* The task:
In the records below, find the line with "til SPARQL-endepunkt med", then retype it and every following line exactly, stopping after the line with "The project focuses". Leave the pictures out.

Stored data entries:
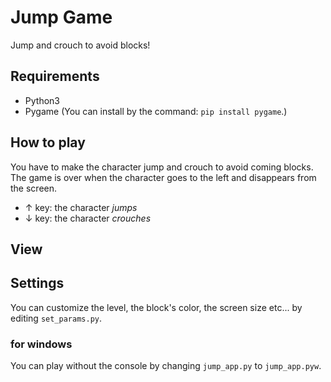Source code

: # Jump Game
Jump and crouch to avoid blocks!

## Requirements
- Python3
- Pygame (You can install by the command: `pip install pygame`.)
## How to play
You have to make the character jump and crouch to avoid coming blocks.  
The game is over when the character goes to the left and disappears from the screen.
- ↑  key: the character *jumps*
- ↓  key: the character *crouches*
## View

## Settings
You can customize the level, the block's color, the screen size etc... by editing `set_params.py`.

### for windows
You can play without the console by changing `jump_app.py` to `jump_app.pyw`.
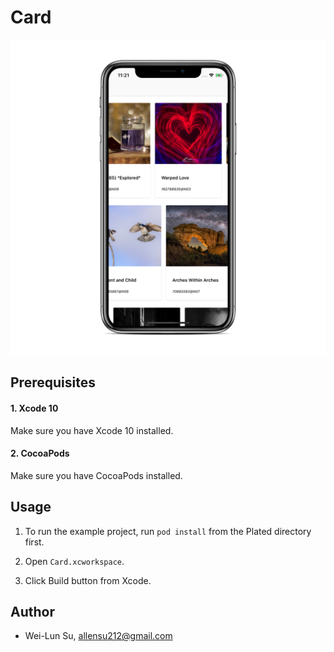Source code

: # Card

![](Images/carousel.png)

## Prerequisites

#### 1. Xcode 10
Make sure you have Xcode 10 installed.

#### 2. CocoaPods
Make sure you have CocoaPods installed.

## Usage

1. To run the example project, run `pod install` from the Plated directory first.

2. Open `Card.xcworkspace`.

3. Click Build button from Xcode.

## Author

* Wei-Lun Su, allensu212@gmail.com
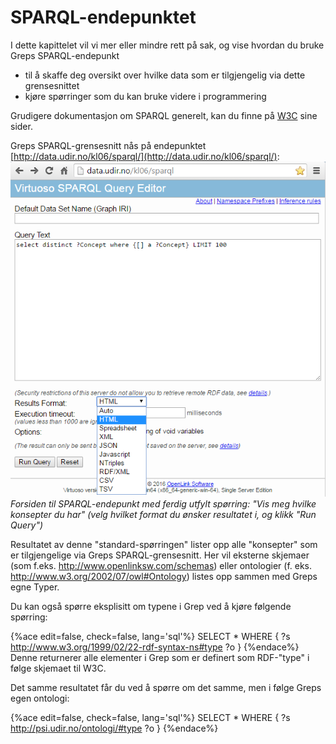 # SPARQL-endepunktet
I dette kapittelet vil vi mer eller mindre rett på sak, og vise hvordan du bruke Greps SPARQL-endepunkt
- til å skaffe deg oversikt over hvilke data som er tilgjengelig via dette grensesnittet 
- kjøre spørringer som du kan bruke videre i programmering

Grudigere dokumentasjon om SPARQL generelt, kan du finne på [W3C](https://www.w3.org/TR/sparql11-overview/) sine sider.

Greps SPARQL-grensesnitt nås på endepunktet [http://data.udir.no/kl06/sparql/](http://data.udir.no/kl06/sparql/):
![SPARQL-endepunktet](sparql-endepunktet.png)
*Forsiden til SPARQL-endepunkt med ferdig utfylt spørring: "Vis meg hvilke konsepter du har" (velg hvilket format du ønsker resultatet i, og klikk "Run Query")*

Resultatet av denne "standard-spørringen" lister opp alle "konsepter" som er tilgjengelige via Greps SPARQL-grensesnitt. Her vil eksterne skjemaer (som f.eks. http://www.openlinksw.com/schemas) eller ontologier (f. eks. http://www.w3.org/2002/07/owl#Ontology) listes opp sammen med Greps egne Typer.

Du kan også spørre eksplisitt om typene i Grep ved å kjøre følgende spørring:

{%ace edit=false, check=false, lang='sql'%}
SELECT * WHERE {
?s <http://www.w3.org/1999/02/22-rdf-syntax-ns#type> ?o
}
{%endace%}
Denne returnerer alle elementer i Grep som er definert som RDF-"type" i følge skjemaet til W3C.

Det samme resultatet får du ved å spørre om det samme, men i følge Greps egen ontologi:

{%ace edit=false, check=false, lang='sql'%}
SELECT * WHERE {
?s <http://psi.udir.no/ontologi/#type> ?o
}
{%endace%}

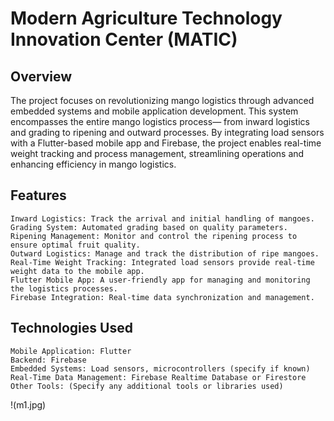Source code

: # Modern Agriculture Technology Innovation Center (MATIC)

## Overview

The project focuses on revolutionizing mango logistics through advanced embedded systems and mobile application development. This system encompasses the entire mango logistics process— from inward logistics and grading to ripening and outward processes. By integrating load sensors with a Flutter-based mobile app and Firebase, the project enables real-time weight tracking and process management, streamlining operations and enhancing efficiency in mango logistics.

## Features

    Inward Logistics: Track the arrival and initial handling of mangoes.
    Grading System: Automated grading based on quality parameters.
    Ripening Management: Monitor and control the ripening process to ensure optimal fruit quality.
    Outward Logistics: Manage and track the distribution of ripe mangoes.
    Real-Time Weight Tracking: Integrated load sensors provide real-time weight data to the mobile app.
    Flutter Mobile App: A user-friendly app for managing and monitoring the logistics processes.
    Firebase Integration: Real-time data synchronization and management.

## Technologies Used

    Mobile Application: Flutter
    Backend: Firebase
    Embedded Systems: Load sensors, microcontrollers (specify if known)
    Real-Time Data Management: Firebase Realtime Database or Firestore
    Other Tools: (Specify any additional tools or libraries used)



!(m1.jpg)
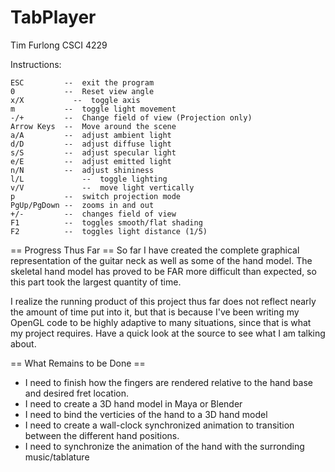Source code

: TabPlayer
=========

Tim Furlong
CSCI 4229


Instructions:

	ESC         --  exit the program
	0           --  Reset view angle
	x/X           --  toggle axis
	m           --  toggle light movement
	-/+         --  Change field of view (Projection only)
	Arrow Keys  --  Move around the scene
	a/A         --  adjust ambient light
	d/D         --  adjust diffuse light
	s/S         --  adjust specular light
	e/E         --  adjust emitted light
	n/N         --  adjust shininess
	l/L 			--  toggle lighting
	v/V 			--  move light vertically
	p           --  switch projection mode
	PgUp/PgDown --  zooms in and out
	+/-         --  changes field of view
	F1          --  toggles smooth/flat shading
	F2          --  toggles light distance (1/5)


== Progress Thus Far ==
So far I have created the complete graphical representation of the guitar neck
as well as some of the hand model. The skeletal hand model has proved to be
FAR more difficult than expected, so this part took the largest quantity of time.

I realize the running product of this project thus far does not reflect nearly the
amount of time put into it, but that is because I've been writing my OpenGL code to
be highly adaptive to many situations, since that is what my project requires. Have a
quick look at the source to see what I am talking about.

== What Remains to be Done ==
- I need to finish how the fingers are rendered relative to the hand base and desired
  fret location.
- I need to create a 3D hand model in Maya or Blender
- I need to bind the verticies of the hand to a 3D hand model
- I need to create a wall-clock synchronized animation to transition between the
  different hand positions.
- I need to synchronize the animation of the hand with the surronding music/tablature
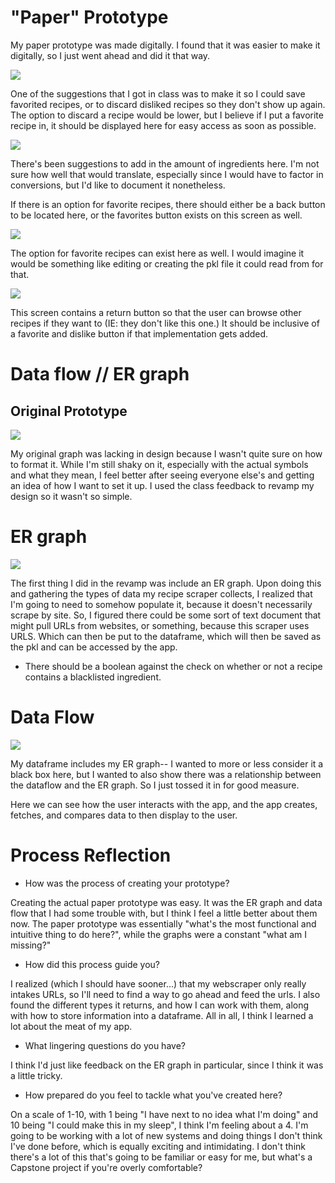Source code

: # "Paper" Prototype

My paper prototype was made digitally. I found that it was easier to make it digitally, so I just went ahead and did it that way.

<img src="https://raw.githubusercontent.com/Berea-CS-Courses/capstone-project-schweinsbergs/D3/Deliverables/prototype%20pictures/1%20opening%20screen.png"/>

One of the suggestions that I got in class was to make it so I could save favorited recipes, or to discard disliked recipes so they don't show up again.
The option to discard a recipe would be lower, but I believe if I put a favorite recipe in, it should be displayed here for easy access as soon as possible.

<img src="https://raw.githubusercontent.com/Berea-CS-Courses/capstone-project-schweinsbergs/D3/Deliverables/prototype%20pictures/2%20entry%20mode.png"/>

There's been suggestions to add in the amount of ingredients here. I'm not sure how well that would translate, especially since I would have to factor in conversions, but I'd like to document it nonetheless.

If there is an option for favorite recipes, there should either be a back button to be located here, or the favorites button exists on this screen as well.

<img src="https://raw.githubusercontent.com/Berea-CS-Courses/capstone-project-schweinsbergs/D3/Deliverables/prototype%20pictures/3%20results.png"/>


The option for favorite recipes can exist here as well. I would imagine it would be something like editing or creating the pkl file it could read from for that.

<img src="https://raw.githubusercontent.com/Berea-CS-Courses/capstone-project-schweinsbergs/D3/Deliverables/prototype%20pictures/4%20recipe%20screen.png"/>

This screen contains a return button so that the user can browse other recipes if they want to (IE: they don't like this one.) It should be inclusive of a favorite and dislike button if that implementation gets added. 

# Data flow // ER graph
## Original Prototype

<img src="https://raw.githubusercontent.com/Berea-CS-Courses/capstone-project-schweinsbergs/D3/Deliverables/prototype%20pictures/flow%20chart.JPG"/>

My original graph was lacking in design because I wasn't quite sure on how to format it. While I'm still shaky on it, especially with the actual symbols and what they mean,
I feel better after seeing everyone else's and getting an idea of how I want to set it up. I used the class feedback to revamp my design so it wasn't so simple.

# ER graph

<img src="https://raw.githubusercontent.com/Berea-CS-Courses/capstone-project-schweinsbergs/D3/Deliverables/prototype%20pictures/er%20diagram.JPG"/>

The first thing I did in the revamp was include an ER graph. Upon doing this and gathering the types of data my recipe scraper collects,
I realized that I'm going to need to somehow populate it, because it doesn't necessarily scrape by site. So, I figured there could be some sort of text document
that might pull URLs from websites, or something, because this scraper uses URLS. Which can then be put to the dataframe, which will then be saved as the pkl
and can be accessed by the app.

* There should be a boolean against the check on whether or not a recipe contains a blacklisted ingredient. 

# Data Flow

<img src="https://i.imgur.com/jElx7S9.png.JPG"/>

My dataframe includes my ER graph-- I wanted to more or less consider it a black box here, but I wanted to also show there was a relationship between the dataflow and the ER graph. So I just
tossed it in for good measure.

Here we can see how the user interacts with the app, and the app creates, fetches, and compares data to then display to the user.


# Process Reflection

* How was the process of creating your prototype?

Creating the actual paper prototype was easy. It was the ER graph and data flow that I had some trouble with, but I think I feel a little
better about them now. The paper prototype was essentially "what's the most functional and intuitive thing to do here?", while the
graphs were a constant "what am I missing?"

* How did this process guide you?

I realized (which I should have sooner...) that my webscraper only really intakes URLs, so I'll need to find a way to
go ahead and feed the urls. I also found the different types it returns, and how I can work with them, along with how to store
information into a dataframe. All in all, I think I learned a lot about the meat of my app.

* What lingering questions do you have?

I think I'd just like feedback on the ER graph in particular, since I think it was a little tricky.

* How prepared do you feel to tackle what you've created here?

On a scale of 1-10, with 1 being "I have next to no idea what I'm doing" and 10 being "I could make this in my sleep",
I think I'm feeling about a 4. I'm going to be working with a lot of new systems and doing things I don't think I've done before,
which is equally exciting and intimidating. I don't think there's a lot of this that's going to be familiar or easy for me,
but what's a Capstone project if you're overly comfortable?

* Output for this task:
*Forsiden til SPARQL-endepunkt med ferdig utfylt spørring: "Vis meg hvilke konsepter du har" (velg hvilket format du ønsker resultatet i, og klikk "Run Query")*

Resultatet av denne "standard-spørringen" lister opp alle "konsepter" som er tilgjengelige via Greps SPARQL-grensesnitt. Her vil eksterne skjemaer (som f.eks. http://www.openlinksw.com/schemas) eller ontologier (f. eks. http://www.w3.org/2002/07/owl#Ontology) listes opp sammen med Greps egne Typer.

Du kan også spørre eksplisitt om typene i Grep ved å kjøre følgende spørring:

{%ace edit=false, check=false, lang='sql'%}
SELECT * WHERE {
?s <http://www.w3.org/1999/02/22-rdf-syntax-ns#type> ?o
}
{%endace%}
Denne returnerer alle elementer i Grep som er definert som RDF-"type" i følge skjemaet til W3C.

Det samme resultatet får du ved å spørre om det samme, men i følge Greps egen ontologi:

{%ace edit=false, check=false, lang='sql'%}
SELECT * WHERE {
?s <http://psi.udir.no/ontologi/#type> ?o
}
{%endace%}

Source code

: # Modern Agriculture Technology Innovation Center (MATIC)

## Overview

The project focuses on revolutionizing mango logistics through advanced embedded systems and mobile application development. This system encompasses the entire mango logistics process— from inward logistics and grading to ripening and outward processes. By integrating load sensors with a Flutter-based mobile app and Firebase, the project enables real-time weight tracking and process management, streamlining operations and enhancing efficiency in mango logistics.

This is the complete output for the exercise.